Uber is, of course, far from the only company targeted by activists. There was the campaign to boycott The Gap after the Rana Plaza factory collapsed in Bangladesh in 2013. There’s an ongoing campaign to get consumers to boycott Driscoll’s, the world’s largest distributor of berries. The #GrabYourWallet campaign is trying to get consumers to boycott brands associated with the Trump family. And boycotts aren’t solely a tactic of the left: Conservatives launched an #AnywhereButTarget campaign to get consumers to avoid the chain after the company said it encouraged transgender team members to use whichever bathroom they preferred.
Yet these boycotts are rarely effective in getting most consumers to change their behavior. That’s because consumers are habitual, King said, and have a hard time changing their buying actions. Most people are primarily concerned with quality and price, not ethics. And shopping isn’t something that’s particularly public. People can quietly take an Uber or buy t-shirts made in a sweatshop, even if they know their friends would excoriate them for it.
“Most of the time we consume in private, we’re not held accountable for our actions,” King said.
Americans are willing to sacrifice their money for issues they care about—they gave $358 billion to charity in 2014. But there’s a difference between giving to charity and changing shopping behavior to support a cause, said Julie Irwin, a management professor at the University of Texas-Austin.
“My research shows over and over again that it’s hard for people to make these judgments,” she told me. “It’s really stressful to think about these issues, you might be in a hurry—the marketplace is not super compatible with ethical judgment.”
Consumers are conditioned to be smart shoppers, and so want to pay the lowest price for goods, she said. “Many of us will go protests, we’ll give to charity, but when we’re shopping, it just isn’t how we think,” she said.
For example, Irwin cares about the environmental impact humans are having on the planet, as she wrote in a 2015 article for Harvard Business Review. But when she traveled to Disneyland and was offered the “green package,” which meant the hotel would not wash her towels or tidy her room to save water, she turned it down. “People both want to be ethical and they want to ignore ethics,” she wrote.

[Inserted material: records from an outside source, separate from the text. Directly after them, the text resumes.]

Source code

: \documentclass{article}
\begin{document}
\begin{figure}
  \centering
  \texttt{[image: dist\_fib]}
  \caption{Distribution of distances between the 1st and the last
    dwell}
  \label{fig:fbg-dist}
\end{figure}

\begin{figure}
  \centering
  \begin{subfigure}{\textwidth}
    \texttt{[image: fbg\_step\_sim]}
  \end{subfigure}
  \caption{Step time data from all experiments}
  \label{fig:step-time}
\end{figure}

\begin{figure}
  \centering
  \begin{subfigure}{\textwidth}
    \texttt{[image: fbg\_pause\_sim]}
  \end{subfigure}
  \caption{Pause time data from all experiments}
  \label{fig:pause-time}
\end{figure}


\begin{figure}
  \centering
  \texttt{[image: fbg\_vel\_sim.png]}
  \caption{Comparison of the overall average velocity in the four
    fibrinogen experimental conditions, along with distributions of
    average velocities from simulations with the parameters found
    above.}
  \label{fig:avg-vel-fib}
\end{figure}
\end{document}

Of course, there have been a lot of successful boycotts throughout history. Most famously, the United Farm Workers’ grape boycott in the 1960s resulted in improved working conditions for farm workers. It’s harder today, though, Irwin said. Thanks to the internet, there’s a lot more information out there about products, and about ethical decisions. “There are so many people shouting on social media about something,” Irwin said.
There’s no longer just one company to boycott or one company to patronize. Everyday buying decisions become fraught with larger implications, and many people don’t have the fortitude to keep track of them all and shop accordingly. “People get fatigued,” she said.